[Dataset excerpts Boundary: Start]
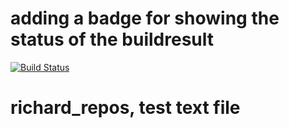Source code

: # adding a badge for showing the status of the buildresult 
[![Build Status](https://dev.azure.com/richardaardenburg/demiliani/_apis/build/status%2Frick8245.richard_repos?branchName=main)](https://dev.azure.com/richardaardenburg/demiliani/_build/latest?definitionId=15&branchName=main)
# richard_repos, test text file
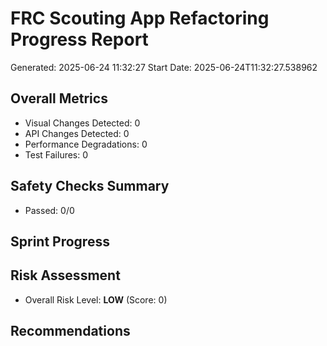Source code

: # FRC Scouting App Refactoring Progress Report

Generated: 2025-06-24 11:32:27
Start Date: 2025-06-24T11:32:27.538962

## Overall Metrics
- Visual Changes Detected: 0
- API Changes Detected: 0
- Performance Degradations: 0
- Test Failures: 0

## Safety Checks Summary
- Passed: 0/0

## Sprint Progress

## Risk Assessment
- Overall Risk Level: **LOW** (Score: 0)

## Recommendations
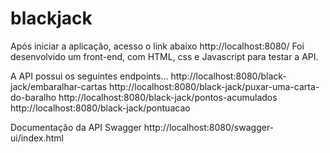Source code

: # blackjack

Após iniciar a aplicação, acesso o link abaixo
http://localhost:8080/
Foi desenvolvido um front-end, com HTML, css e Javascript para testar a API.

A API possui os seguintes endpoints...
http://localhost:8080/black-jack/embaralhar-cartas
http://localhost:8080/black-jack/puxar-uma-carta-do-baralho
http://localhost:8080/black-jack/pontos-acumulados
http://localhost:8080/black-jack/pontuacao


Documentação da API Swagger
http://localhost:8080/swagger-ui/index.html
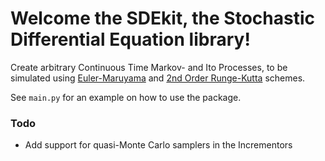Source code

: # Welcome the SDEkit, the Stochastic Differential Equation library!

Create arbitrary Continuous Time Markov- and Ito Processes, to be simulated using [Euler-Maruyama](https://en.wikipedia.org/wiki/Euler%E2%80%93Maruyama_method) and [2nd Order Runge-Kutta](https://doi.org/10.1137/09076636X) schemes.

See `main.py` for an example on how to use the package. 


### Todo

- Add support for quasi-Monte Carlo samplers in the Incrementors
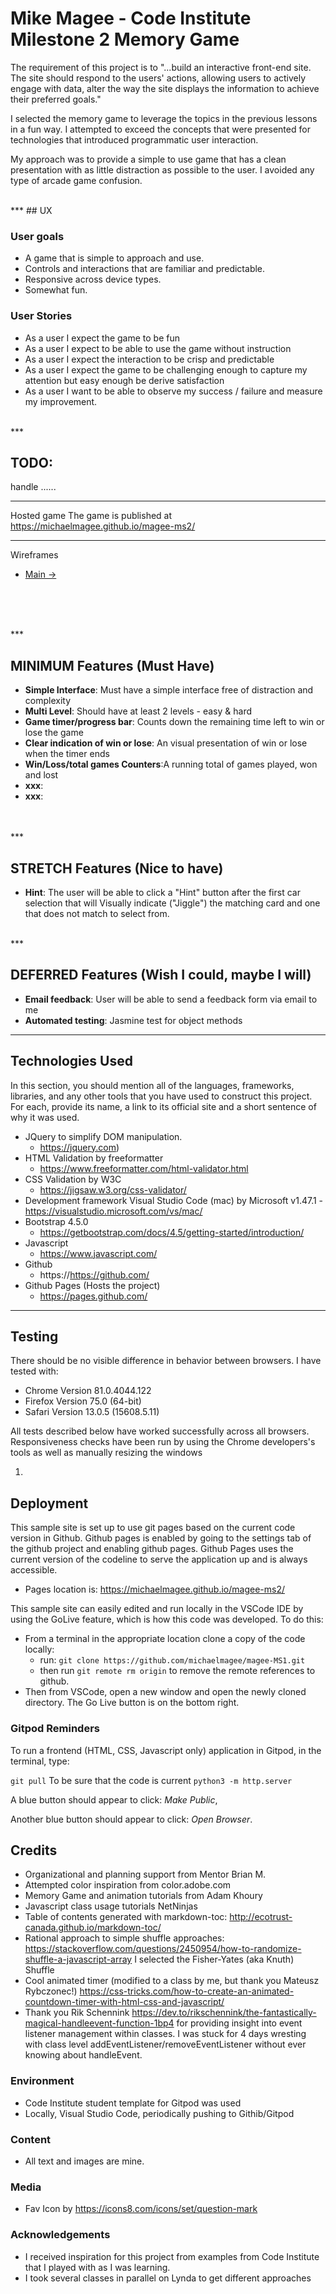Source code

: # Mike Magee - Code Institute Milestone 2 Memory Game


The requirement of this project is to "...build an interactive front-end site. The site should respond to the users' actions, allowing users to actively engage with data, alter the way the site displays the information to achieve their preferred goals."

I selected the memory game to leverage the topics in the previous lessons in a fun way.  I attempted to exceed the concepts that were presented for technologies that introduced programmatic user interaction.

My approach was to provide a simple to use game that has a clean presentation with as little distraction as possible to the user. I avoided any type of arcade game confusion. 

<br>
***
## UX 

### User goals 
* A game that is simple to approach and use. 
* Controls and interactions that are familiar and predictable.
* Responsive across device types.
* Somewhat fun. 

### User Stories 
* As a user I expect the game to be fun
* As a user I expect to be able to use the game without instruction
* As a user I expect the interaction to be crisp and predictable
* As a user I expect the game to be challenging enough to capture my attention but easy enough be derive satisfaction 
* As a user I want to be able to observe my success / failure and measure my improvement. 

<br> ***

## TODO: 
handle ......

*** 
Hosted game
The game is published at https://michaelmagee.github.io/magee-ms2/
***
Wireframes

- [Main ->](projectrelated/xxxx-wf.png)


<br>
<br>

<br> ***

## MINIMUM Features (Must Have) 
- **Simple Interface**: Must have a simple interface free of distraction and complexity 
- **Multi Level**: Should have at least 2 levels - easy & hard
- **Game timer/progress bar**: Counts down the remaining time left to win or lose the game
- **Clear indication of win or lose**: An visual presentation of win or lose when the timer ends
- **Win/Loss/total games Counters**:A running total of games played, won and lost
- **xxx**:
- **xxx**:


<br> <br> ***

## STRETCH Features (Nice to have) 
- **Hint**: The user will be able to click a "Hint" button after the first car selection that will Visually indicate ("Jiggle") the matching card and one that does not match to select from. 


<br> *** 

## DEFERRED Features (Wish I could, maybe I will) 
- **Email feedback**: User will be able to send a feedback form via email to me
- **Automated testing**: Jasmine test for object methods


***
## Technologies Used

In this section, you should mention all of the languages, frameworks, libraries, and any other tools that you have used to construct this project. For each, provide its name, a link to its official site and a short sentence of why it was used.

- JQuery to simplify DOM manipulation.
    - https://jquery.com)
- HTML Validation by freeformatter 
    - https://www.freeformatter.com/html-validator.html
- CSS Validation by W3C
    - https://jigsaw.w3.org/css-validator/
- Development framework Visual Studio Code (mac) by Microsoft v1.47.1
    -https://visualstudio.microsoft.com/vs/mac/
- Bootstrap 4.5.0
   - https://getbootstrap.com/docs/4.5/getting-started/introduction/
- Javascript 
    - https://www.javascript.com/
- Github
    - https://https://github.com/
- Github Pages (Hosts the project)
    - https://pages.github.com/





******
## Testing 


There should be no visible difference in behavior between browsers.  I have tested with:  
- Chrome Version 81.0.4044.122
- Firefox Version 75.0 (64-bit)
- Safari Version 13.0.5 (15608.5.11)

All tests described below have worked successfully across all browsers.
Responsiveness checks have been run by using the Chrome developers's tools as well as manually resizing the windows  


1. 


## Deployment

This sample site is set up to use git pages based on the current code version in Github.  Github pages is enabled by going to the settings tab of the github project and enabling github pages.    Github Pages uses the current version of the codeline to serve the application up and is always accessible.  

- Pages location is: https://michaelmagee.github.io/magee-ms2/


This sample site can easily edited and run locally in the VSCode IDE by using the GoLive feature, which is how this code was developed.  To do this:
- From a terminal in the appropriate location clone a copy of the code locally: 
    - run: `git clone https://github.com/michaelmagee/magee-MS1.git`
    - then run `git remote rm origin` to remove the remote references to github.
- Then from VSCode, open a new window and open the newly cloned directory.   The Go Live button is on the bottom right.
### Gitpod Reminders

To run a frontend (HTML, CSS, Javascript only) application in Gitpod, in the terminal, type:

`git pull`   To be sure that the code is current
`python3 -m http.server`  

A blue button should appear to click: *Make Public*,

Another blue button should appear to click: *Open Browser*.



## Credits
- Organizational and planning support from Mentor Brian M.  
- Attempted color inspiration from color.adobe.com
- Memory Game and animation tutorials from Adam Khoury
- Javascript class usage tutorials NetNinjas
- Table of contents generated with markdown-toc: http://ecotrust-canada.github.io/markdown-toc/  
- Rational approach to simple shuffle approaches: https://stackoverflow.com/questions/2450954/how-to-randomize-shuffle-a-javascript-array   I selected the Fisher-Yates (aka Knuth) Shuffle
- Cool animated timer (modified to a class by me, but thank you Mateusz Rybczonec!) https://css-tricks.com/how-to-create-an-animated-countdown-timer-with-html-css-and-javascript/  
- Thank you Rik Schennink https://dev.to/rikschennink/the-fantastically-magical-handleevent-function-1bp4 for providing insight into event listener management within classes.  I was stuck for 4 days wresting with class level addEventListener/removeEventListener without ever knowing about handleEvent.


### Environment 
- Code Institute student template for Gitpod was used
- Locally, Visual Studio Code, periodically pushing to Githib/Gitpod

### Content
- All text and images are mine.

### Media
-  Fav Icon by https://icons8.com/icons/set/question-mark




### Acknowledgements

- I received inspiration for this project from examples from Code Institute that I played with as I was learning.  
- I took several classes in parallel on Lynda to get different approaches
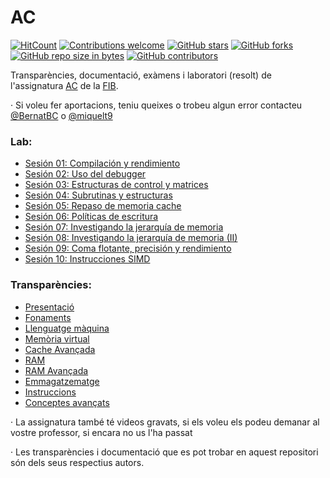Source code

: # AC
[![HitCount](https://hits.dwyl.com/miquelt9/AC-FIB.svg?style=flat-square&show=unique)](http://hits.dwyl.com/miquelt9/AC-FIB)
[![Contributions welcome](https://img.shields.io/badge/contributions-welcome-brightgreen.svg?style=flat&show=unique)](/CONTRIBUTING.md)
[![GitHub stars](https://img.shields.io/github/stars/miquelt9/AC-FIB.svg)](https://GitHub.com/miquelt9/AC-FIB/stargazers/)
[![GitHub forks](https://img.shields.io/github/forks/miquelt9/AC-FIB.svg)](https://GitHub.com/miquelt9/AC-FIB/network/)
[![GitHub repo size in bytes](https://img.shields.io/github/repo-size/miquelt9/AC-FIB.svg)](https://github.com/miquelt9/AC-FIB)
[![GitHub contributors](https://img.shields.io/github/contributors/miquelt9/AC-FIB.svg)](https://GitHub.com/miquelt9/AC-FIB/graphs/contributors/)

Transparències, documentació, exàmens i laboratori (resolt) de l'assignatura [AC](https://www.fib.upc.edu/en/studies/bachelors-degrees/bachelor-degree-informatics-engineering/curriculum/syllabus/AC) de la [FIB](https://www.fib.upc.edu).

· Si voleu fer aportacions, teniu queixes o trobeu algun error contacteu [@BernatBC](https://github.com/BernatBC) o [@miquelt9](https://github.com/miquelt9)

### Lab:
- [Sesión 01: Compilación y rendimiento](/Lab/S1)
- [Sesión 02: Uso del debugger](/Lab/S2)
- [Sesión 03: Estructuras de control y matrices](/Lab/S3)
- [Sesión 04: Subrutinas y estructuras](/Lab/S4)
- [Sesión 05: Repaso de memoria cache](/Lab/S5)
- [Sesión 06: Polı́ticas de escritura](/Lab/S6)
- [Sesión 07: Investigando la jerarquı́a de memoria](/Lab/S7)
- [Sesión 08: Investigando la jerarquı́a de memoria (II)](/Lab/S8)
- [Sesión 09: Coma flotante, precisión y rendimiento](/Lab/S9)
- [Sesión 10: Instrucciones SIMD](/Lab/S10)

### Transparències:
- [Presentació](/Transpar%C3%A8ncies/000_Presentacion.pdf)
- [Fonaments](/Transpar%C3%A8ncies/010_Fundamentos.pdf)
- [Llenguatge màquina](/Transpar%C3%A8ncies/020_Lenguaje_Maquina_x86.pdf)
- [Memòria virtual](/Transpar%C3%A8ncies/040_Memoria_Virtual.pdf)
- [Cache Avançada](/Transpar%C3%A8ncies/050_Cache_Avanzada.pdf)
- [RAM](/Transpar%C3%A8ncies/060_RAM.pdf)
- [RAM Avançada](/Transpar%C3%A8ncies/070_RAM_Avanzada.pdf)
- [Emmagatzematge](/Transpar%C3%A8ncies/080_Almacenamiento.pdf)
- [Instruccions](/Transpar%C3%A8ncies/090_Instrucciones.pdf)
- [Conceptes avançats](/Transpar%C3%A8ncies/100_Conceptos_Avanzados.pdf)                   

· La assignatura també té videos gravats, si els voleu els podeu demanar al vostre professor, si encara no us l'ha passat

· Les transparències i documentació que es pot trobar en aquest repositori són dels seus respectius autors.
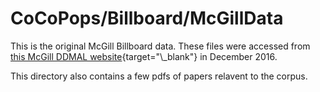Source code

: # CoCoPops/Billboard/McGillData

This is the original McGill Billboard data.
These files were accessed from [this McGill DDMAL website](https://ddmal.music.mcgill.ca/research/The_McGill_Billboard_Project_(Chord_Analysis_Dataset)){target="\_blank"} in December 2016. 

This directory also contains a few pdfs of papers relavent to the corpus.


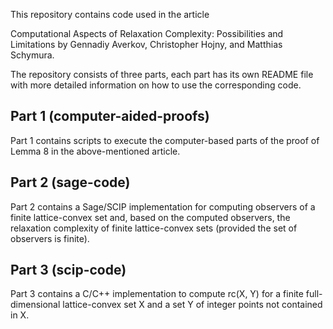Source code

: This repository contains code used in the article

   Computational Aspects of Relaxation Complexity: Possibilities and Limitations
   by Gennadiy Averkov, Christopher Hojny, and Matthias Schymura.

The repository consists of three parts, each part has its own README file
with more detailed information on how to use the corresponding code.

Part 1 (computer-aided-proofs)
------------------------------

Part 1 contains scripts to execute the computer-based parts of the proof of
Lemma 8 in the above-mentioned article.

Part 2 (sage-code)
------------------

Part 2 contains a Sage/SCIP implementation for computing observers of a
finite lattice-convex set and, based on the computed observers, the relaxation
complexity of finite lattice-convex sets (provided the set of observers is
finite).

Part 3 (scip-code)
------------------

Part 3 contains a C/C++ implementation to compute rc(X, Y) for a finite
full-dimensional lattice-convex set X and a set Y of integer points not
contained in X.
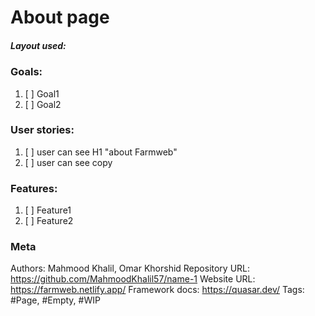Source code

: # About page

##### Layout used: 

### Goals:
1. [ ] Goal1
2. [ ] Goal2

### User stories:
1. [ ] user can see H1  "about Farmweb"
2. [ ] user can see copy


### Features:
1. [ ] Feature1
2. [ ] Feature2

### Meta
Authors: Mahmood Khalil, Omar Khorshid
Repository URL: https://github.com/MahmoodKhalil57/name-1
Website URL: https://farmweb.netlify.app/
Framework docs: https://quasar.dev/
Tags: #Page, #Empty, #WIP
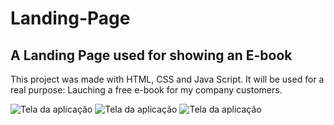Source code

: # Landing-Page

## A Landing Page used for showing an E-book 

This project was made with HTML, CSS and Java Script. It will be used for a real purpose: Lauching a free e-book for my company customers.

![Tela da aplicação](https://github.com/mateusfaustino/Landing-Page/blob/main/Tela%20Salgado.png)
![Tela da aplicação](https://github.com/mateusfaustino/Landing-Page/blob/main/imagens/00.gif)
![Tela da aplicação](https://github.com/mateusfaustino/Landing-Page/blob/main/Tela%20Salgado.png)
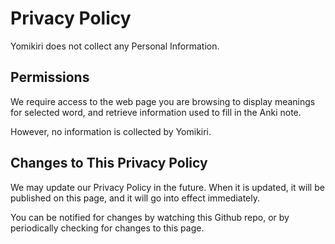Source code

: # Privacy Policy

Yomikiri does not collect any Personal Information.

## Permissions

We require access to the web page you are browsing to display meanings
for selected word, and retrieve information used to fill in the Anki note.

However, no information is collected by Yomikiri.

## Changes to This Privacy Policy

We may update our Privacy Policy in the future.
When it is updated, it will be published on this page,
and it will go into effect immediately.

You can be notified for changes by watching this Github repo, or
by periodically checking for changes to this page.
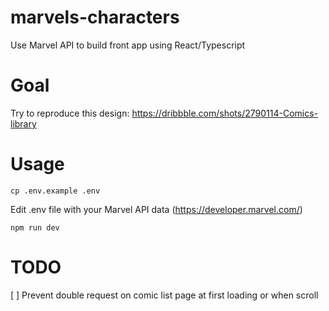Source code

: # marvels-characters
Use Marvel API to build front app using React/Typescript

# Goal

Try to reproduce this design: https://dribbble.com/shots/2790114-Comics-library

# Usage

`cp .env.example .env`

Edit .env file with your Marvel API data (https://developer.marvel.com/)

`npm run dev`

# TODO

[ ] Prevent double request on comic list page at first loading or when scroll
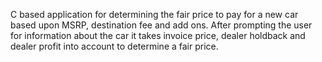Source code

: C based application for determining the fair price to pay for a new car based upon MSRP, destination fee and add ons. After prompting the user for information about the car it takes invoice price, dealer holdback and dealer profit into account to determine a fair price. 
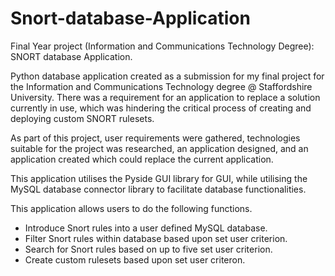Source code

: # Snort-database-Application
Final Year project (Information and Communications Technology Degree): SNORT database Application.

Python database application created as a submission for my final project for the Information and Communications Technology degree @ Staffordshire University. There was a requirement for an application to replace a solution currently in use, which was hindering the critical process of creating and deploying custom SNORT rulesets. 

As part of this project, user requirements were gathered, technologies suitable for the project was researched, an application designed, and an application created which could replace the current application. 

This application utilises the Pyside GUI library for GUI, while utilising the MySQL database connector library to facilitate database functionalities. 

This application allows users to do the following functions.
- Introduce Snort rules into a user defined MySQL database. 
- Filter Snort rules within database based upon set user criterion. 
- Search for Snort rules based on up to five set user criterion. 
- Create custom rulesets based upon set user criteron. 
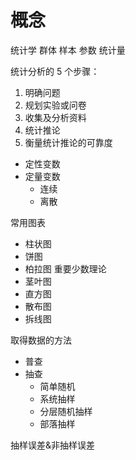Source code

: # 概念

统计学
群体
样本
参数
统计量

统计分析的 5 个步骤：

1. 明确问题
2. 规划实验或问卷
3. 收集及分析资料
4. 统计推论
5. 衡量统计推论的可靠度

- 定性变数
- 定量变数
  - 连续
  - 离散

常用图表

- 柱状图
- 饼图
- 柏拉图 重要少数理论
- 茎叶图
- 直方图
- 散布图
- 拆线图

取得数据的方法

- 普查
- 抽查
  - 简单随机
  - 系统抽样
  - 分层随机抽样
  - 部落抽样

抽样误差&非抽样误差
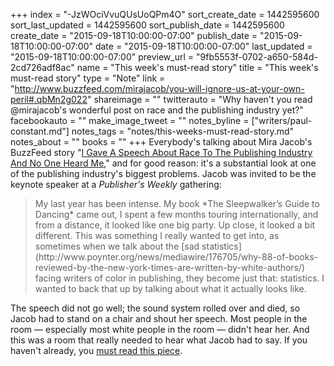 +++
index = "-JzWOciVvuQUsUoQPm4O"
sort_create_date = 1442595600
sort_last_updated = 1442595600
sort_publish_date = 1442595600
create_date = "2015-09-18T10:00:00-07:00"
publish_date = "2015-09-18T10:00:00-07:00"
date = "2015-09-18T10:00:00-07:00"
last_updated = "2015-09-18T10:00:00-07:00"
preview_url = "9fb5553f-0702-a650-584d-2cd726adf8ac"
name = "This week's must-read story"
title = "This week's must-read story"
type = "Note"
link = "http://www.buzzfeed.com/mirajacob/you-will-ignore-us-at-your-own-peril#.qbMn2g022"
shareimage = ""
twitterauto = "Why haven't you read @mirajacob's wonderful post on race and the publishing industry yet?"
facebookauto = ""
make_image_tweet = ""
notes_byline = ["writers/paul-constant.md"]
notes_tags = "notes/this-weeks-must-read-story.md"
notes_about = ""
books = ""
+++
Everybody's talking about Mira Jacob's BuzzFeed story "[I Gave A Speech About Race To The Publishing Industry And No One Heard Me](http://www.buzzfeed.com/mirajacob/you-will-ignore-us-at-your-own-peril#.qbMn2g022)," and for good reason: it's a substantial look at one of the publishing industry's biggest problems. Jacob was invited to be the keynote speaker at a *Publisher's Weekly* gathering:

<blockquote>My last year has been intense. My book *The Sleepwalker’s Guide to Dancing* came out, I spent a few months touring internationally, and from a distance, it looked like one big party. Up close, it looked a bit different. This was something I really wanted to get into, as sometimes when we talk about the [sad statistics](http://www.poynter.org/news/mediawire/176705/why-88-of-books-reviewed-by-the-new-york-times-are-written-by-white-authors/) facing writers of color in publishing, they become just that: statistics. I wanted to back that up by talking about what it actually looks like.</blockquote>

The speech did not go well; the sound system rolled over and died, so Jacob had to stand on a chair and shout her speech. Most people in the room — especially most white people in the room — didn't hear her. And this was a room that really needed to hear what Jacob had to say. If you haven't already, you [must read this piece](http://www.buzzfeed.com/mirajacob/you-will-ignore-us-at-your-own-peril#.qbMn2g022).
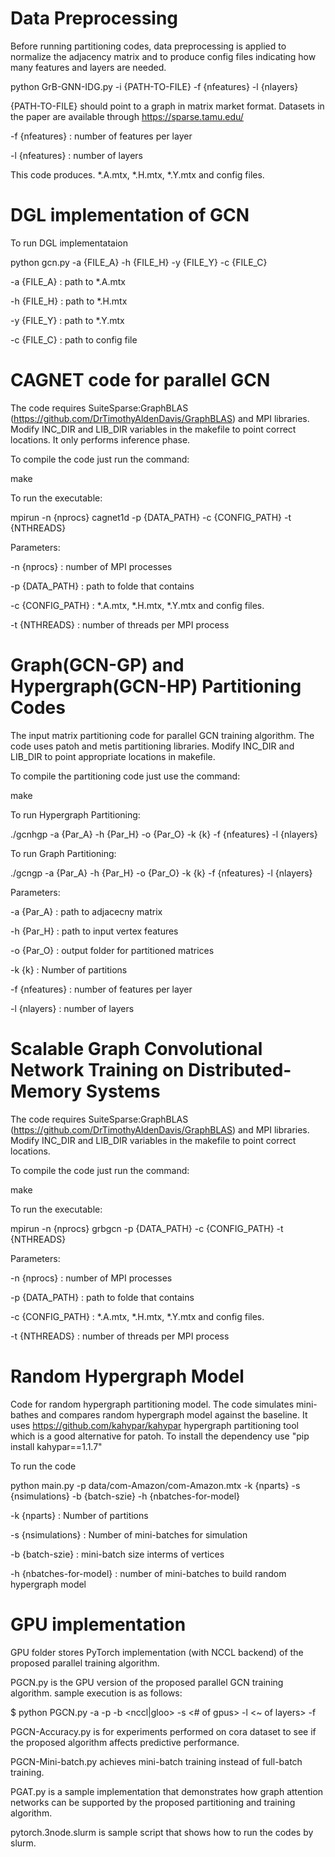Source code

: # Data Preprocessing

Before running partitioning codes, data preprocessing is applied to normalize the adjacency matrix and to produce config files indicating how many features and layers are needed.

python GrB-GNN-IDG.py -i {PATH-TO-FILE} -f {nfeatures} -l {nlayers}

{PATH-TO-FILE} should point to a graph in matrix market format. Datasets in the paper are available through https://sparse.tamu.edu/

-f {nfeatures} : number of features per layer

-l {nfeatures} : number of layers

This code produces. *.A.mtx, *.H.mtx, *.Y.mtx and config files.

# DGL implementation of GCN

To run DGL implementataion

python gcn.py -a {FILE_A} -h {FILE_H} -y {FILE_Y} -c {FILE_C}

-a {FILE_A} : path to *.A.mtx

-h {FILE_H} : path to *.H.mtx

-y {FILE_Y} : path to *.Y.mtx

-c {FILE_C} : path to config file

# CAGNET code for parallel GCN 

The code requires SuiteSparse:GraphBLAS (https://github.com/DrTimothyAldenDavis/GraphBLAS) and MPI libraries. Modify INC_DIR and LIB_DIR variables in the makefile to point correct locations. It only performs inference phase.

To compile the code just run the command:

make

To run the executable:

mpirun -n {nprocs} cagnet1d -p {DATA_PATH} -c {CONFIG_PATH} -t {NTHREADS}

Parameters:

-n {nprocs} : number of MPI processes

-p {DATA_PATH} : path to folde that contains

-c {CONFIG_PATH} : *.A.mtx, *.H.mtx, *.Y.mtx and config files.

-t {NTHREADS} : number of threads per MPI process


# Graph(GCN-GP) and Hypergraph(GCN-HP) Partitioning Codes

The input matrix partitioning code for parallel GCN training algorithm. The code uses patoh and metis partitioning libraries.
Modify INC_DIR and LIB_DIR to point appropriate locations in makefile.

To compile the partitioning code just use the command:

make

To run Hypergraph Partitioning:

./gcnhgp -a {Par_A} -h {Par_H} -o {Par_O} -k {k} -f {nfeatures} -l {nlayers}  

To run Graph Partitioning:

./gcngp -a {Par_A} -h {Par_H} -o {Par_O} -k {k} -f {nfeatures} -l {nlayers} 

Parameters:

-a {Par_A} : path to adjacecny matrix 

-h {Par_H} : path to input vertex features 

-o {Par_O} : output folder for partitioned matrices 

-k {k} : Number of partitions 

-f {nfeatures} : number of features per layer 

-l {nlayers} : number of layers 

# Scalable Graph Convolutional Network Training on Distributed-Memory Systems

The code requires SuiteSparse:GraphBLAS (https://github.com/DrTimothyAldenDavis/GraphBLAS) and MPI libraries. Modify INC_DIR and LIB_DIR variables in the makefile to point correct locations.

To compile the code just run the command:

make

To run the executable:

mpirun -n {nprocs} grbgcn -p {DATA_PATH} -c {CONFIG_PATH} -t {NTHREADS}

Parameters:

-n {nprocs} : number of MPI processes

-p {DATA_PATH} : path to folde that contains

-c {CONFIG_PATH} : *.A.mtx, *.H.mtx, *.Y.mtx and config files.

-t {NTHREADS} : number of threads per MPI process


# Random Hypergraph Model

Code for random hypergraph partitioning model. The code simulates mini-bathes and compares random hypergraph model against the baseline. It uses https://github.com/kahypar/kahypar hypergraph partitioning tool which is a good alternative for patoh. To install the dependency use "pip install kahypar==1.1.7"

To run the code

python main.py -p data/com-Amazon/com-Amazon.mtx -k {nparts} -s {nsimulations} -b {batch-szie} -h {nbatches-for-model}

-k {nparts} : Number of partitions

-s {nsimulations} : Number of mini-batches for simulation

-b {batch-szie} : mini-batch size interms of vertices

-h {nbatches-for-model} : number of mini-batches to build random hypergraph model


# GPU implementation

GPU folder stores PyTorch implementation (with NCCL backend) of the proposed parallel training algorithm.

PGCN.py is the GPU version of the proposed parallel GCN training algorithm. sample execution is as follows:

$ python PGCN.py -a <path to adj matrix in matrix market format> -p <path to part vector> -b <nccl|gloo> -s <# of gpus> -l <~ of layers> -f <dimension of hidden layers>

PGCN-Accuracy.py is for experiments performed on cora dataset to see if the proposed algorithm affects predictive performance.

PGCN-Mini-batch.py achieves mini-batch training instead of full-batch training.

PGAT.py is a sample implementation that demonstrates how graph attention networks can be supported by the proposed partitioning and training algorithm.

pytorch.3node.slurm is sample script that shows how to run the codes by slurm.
[Dataset excerpts Boundary: End]
Your task: Begin at the line that has "Responsiveness checks have" in the entries above; stop after the line that has "## Deployment". Transcribe exactly those lines and no others.

Response below:
Responsiveness checks have been run by using the Chrome developers's tools as well as manually resizing the windows  


1. 


## Deployment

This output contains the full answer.